Before exploring these ideas in detail, let’s discuss a few popular examples of neural network applications.

Nathan Sprague has implemented an example of a type of Deep Learning Neural Network that learns to play Pong. Pong was one of the first video games ever invented and was released in 1972. It basically is a highly simplified version of ping-pong. Each of the two opponents have a paddle which moves in only one-dimension: Either up or down. In addition, there is a ping-pong ball which goes across the screen. You try to prevent the ball from going past you by moving your paddle up and down to block the ball and then the ball bounces off your paddle towards your opponent who tries to move her paddle up or down to block the ball.

You can watch the Deep Learning Neural Network learn to play Pong on YouTube. I have provided the link to the YouTube channel in the show notes of this episode of learning machines 101 at: www.learningmachines101.com. Nathan Sprague notes that his implementation is based upon the technical paper “Playing Atari with Deep Reinforcement Learning” and I have provided a link to that technical paper in the show notes as well.

The video tells a compelling story. You see the artificial neural network feebly move the paddle up and down while it misses many ping pong balls. But as the neural network acquires more experience, it manages to block more ping pong balls. And with large amounts of experience, the neural network plays like a world-class champion who has the both lighting fast reflexes as well as the ability to anticipate the ping pong balls trajectory!

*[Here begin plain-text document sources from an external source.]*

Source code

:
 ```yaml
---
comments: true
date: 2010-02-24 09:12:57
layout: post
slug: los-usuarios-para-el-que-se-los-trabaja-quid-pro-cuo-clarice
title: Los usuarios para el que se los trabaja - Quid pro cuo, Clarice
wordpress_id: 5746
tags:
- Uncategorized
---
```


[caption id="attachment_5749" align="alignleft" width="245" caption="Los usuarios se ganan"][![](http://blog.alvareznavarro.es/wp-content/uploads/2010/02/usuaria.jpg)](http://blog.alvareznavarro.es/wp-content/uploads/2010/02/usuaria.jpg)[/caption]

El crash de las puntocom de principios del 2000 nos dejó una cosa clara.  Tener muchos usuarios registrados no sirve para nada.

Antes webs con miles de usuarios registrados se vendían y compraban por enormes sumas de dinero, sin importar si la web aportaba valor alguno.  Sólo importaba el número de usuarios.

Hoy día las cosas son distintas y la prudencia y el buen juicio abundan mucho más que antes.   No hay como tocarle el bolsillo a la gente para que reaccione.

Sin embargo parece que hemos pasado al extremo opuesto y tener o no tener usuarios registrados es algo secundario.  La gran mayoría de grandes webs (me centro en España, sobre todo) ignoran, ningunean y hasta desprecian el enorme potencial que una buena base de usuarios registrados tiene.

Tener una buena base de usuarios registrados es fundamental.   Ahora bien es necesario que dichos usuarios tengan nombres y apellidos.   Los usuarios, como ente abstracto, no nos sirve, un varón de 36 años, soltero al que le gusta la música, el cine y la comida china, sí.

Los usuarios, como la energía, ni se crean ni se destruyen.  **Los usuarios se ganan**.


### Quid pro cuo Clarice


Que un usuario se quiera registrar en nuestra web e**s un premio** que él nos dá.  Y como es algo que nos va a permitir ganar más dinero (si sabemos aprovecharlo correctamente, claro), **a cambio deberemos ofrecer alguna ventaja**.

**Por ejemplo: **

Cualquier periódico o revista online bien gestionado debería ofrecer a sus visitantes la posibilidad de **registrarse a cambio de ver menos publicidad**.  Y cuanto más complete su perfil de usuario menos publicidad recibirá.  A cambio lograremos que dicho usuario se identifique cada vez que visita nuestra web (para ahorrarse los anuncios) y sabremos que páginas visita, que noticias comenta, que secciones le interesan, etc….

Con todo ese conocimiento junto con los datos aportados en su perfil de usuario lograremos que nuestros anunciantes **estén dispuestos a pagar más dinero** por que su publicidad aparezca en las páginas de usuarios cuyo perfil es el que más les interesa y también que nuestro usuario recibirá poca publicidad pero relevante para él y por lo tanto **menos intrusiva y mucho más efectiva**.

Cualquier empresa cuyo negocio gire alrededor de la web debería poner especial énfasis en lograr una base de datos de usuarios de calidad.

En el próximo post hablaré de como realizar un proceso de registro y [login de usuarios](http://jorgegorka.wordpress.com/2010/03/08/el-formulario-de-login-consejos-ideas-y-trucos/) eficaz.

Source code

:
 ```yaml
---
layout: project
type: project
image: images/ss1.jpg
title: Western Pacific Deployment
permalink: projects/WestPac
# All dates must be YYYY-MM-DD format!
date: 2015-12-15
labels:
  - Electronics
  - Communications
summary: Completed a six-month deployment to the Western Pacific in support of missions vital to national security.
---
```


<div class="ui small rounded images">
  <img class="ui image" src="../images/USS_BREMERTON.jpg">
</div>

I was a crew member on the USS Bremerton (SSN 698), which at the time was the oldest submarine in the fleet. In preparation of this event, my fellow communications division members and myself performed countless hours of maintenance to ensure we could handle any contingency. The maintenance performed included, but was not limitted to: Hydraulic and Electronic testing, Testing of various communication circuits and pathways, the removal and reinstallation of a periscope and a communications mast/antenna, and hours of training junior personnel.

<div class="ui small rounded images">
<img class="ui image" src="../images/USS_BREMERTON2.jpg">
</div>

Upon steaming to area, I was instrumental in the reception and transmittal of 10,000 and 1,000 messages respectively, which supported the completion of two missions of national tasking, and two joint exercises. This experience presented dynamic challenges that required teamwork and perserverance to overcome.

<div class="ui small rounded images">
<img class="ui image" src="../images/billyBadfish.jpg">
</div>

Andrew Ng and his colleagues at Stanford University have used similar ideas to train a toy remote-controlled helicopter to perform complex acrobatic maneuvers. The basic idea in these experiments involved first having the neural network watch a human fly the helicopter, and then the neural network experiments on its own to refine its skills. Watching a human fly the toy helicopter is not sufficient for the neural network to acquire the ability to perform complex acrobatic maneuvers but such experiences help the neural network acquire the general basic principles of toy helicopter flying. After watching the human fly the toy helicopter, then the system experiments with the helicopter and refines it skills. In the show notes of this episode of learning machines 101 at the website: www.learningmachines101.com I have provided hyperlinks to the YouTube video illustrating these ideas as well as the original paper which was published at the Neural Information Processing Systems Conference. Episode 44 of Learning Machines 101 provides further discussions of Deep Reinforcement Learning!

A third example is a “self-driving car” which learns to drive using a “neural network machine learning algorithm” after watching videos of humans driving cars. This is a really fun YouTube video to watch where you see the car go over the divider and swerve off the road in the initial stages of learning but in the later stages of learning it drives without human intervention on populated roadways without difficulty. Again, hyperlinks to the YouTube Video and the original scientific paper can be found in the show notes of this episode.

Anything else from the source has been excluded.